After each speaker meeting, a short report is produced (with the speaker’s permission) for publication on the Club website and in the local parish magazine, Radley News.
January 2022: Romans in Oxfordshire
On 10 January, encouraging numbers of members and guests braved a dreich evening to hear Marie-Louise Kerr describe traces of the Romans in Oxfordshire.
Soon after their invasion in AD 43, the Romans established a fort at Alchester (near Bicester). Two wooden gateposts survived, which, from the pattern of the tree rings in their wood, could be dated to AD 44 or 45.
At the Museum of Oxfordshire in Woodstock you can see this tombstone of a legionary who died around AD50. ‘Lucius Valerius Geminus … of the Pollia voting tribe, from Forum Germanorum, veteran of the Second Augustan Legion, aged 50(?), lies here. His heir(s?) had this set up in accordance with his will.’
The most striking Roman site in Oxfordshire is the villa at North Leigh, probably started around AD100, and later hugely extended. You can see remains of hypocausts, and some beautiful mosaic flooring.
Other important Roman, or Romano-British, sites include Cholsey, Goring (where there was a villa with a cold plunge pool), Long Wittenham, and near Broughton Castle.
In answer to a question after her talk, Marie-Louise confirmed that Dorchester had been an important Roman settlement, but suggested that few traces of it have survived.
November 2021: The Harcourt Arboretum – one of Oxford’s brightest botanical jewels
On 8 November Timothy Walker described the Arboretum’s history from (about) 1712 until 2014, the end of his stint as Director of the Oxford Botanic Garden and Harcourt Arboretum.
In 1710 Sir Simon Harcourt had acquired the Nuneham estate, probably as an investment. His grandson Simon, the first Earl Harcourt, decided to live there, and organized the removal of the then village to its present site along the main road. In 1777 he drowned while rescuing his favourite dog from a well. George, the second Earl, enthusiastically continued laying out the gardens near Nuneham House, with notable herbaceous borders and a new ornamental church (whose dome is prominently visible from several places in Radley).
The earldom died out, and the estate passed to Edward Vernon-Harcourt, Archbishop of York, and, in 1861, to one of his sons, William Vernon Harcourt, a clergyman with a keen interest in chemistry. William, working with Charles Daubeny, Professor of Botany at Oxford (and saviour of the Botanic Garden), began laying out the Arboretum, planting many oaks and limes, expensively imported redwoods, and rhododendrons along a serpentine path.

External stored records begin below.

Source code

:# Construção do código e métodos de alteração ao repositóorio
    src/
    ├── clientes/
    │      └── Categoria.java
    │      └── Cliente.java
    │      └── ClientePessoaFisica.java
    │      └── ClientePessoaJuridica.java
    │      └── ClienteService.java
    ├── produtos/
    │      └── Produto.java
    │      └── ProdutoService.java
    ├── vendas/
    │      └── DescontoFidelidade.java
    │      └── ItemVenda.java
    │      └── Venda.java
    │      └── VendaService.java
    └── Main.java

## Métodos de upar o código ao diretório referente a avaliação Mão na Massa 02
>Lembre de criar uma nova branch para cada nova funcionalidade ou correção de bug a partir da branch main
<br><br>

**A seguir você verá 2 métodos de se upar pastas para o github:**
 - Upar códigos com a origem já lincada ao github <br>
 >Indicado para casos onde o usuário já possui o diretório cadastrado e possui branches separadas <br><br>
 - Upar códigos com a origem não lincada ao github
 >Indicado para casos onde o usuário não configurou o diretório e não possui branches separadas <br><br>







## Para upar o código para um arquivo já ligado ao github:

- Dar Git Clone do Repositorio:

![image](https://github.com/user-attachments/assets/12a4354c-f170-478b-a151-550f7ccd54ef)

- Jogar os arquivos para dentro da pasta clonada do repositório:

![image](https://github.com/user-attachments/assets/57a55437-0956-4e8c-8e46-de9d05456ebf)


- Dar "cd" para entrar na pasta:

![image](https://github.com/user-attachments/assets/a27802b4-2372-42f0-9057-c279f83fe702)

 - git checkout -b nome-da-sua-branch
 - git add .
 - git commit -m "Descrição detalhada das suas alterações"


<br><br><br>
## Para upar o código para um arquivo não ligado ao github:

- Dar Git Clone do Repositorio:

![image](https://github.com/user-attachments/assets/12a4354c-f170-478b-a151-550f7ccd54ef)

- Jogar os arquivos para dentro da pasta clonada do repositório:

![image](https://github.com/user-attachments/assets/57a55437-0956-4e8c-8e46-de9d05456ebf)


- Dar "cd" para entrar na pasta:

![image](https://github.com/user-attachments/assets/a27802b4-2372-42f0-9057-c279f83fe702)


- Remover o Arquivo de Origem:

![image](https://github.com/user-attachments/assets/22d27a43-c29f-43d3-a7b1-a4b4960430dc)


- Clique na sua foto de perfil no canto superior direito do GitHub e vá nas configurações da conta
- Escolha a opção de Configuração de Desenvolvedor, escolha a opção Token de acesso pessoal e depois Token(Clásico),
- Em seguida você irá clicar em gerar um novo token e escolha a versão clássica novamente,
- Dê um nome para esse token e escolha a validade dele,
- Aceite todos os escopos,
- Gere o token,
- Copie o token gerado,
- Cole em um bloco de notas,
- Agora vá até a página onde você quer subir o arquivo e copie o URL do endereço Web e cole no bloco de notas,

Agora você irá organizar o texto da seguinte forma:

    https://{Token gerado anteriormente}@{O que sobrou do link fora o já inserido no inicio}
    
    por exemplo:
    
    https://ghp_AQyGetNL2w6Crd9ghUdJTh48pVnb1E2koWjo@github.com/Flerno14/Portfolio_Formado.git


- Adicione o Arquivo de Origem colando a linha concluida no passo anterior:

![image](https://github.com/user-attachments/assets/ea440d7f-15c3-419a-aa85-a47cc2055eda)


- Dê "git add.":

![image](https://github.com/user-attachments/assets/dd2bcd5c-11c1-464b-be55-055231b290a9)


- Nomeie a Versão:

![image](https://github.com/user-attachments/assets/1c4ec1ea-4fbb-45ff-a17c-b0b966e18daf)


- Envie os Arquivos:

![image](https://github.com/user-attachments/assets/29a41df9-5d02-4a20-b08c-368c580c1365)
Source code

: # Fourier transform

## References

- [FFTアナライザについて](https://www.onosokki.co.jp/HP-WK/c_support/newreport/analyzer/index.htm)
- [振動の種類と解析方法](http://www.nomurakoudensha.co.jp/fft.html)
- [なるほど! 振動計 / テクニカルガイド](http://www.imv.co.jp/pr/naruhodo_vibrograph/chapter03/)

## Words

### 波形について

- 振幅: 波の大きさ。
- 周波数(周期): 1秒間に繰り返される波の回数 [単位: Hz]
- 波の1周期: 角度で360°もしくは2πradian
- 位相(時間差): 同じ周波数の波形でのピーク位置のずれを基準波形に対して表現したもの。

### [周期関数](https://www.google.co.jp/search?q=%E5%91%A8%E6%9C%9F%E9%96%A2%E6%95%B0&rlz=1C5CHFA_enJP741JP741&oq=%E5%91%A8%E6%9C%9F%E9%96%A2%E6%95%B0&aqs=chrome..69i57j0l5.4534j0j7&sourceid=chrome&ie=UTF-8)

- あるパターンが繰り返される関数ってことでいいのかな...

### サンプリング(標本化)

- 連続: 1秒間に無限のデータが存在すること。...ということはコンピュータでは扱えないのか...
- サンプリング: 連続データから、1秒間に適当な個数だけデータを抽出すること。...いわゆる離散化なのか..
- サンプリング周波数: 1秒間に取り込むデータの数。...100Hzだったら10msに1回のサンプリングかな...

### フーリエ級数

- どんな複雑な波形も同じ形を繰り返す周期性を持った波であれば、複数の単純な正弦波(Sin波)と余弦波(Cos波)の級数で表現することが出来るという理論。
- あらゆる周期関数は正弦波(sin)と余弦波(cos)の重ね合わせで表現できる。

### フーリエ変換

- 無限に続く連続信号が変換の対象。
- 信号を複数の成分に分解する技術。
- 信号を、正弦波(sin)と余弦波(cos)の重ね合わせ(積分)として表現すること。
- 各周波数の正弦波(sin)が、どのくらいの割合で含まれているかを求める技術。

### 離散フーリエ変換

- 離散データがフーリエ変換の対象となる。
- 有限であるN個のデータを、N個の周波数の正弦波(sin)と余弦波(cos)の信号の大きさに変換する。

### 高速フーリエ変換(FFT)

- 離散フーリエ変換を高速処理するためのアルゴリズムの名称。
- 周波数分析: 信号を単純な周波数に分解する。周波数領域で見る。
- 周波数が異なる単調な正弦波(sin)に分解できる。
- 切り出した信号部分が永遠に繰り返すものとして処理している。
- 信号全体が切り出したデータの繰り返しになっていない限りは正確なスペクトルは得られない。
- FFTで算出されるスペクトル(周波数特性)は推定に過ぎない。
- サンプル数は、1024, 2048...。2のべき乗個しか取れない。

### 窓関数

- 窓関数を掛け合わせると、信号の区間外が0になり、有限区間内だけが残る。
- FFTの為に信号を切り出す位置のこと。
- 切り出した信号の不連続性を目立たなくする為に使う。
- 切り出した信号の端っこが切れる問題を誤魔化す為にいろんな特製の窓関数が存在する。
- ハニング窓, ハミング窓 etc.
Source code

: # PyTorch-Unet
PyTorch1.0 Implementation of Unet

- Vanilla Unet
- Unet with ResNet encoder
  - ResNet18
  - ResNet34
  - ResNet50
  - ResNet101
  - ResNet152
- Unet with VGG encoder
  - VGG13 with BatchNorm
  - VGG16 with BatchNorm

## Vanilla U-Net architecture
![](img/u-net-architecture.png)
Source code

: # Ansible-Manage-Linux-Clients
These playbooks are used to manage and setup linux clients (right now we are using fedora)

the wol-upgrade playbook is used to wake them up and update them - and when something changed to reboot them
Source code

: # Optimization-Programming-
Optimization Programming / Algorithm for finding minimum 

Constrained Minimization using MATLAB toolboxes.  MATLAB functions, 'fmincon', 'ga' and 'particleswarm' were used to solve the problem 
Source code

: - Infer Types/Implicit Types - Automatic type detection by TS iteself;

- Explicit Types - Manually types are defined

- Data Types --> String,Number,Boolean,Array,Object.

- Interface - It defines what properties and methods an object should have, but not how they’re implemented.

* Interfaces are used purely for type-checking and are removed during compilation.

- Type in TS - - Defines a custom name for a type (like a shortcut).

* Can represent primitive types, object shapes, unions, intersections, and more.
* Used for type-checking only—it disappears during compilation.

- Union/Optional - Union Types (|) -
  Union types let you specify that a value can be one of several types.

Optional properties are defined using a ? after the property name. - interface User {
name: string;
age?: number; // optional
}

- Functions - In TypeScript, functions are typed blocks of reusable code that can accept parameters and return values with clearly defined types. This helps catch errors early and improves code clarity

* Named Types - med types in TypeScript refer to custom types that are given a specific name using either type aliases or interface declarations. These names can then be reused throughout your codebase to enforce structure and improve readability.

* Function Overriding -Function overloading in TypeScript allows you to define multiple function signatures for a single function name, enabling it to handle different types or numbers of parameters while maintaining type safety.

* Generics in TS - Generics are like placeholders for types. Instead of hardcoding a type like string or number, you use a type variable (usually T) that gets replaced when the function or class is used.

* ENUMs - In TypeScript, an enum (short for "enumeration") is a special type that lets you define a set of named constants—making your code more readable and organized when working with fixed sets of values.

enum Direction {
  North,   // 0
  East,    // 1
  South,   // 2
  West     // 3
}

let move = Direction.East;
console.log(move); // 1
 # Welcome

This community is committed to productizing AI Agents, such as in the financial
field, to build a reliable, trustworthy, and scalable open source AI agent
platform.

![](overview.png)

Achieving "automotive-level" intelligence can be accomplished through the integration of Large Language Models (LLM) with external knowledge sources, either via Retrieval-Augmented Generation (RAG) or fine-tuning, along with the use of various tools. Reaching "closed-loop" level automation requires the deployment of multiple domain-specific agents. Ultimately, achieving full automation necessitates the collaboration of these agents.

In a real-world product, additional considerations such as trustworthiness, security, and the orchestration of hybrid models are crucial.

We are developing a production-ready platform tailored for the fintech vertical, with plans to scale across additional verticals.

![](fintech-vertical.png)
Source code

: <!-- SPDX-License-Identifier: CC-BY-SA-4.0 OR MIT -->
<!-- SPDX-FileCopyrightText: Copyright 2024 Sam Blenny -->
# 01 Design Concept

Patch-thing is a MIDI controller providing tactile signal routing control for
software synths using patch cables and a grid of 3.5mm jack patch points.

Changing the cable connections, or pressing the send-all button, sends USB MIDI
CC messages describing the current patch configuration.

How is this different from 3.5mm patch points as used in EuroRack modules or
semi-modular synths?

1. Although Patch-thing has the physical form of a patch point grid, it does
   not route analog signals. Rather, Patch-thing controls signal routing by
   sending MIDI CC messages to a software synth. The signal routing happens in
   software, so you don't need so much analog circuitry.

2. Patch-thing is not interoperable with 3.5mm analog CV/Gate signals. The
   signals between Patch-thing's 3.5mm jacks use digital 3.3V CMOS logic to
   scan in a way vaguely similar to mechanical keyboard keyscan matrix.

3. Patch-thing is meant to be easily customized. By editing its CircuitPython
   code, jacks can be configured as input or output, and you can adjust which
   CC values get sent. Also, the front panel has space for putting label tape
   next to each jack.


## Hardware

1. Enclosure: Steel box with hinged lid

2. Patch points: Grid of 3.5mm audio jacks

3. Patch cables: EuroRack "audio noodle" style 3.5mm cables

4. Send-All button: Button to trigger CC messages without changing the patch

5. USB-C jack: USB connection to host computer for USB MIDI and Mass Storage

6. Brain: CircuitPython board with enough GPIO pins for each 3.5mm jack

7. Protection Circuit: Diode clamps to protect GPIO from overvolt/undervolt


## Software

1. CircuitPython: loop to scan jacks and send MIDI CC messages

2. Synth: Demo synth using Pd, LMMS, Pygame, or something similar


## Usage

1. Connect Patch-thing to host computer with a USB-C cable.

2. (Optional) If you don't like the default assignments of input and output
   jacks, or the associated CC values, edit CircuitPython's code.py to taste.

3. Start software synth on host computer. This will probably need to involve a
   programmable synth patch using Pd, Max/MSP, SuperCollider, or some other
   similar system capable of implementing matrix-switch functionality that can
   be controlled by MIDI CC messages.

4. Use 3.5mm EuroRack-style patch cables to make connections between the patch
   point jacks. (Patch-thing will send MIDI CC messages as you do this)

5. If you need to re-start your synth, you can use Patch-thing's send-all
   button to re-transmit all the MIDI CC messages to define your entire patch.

In 1904 the estate briefly passed to Sir William Harcourt, who as Liberal Chancellor of the Exchequer in 1894 had reformed and increased estate duties. They may have been a factor in his grandson Viscount Harcourt’s decision in 1948 to sell the estate to the University of Oxford.
Initially the University saw the land as a source of income from forestry. In the 1960s the University proposed to sell it. Cyril Darlington, Professor of Botany, had to campaign for the Arboretum to become an adjunct to the Botanic Garden. From then on the Arboretum has been continually improved and enriched, and now includes two colourful wildflower meadows and a richly stocked pond.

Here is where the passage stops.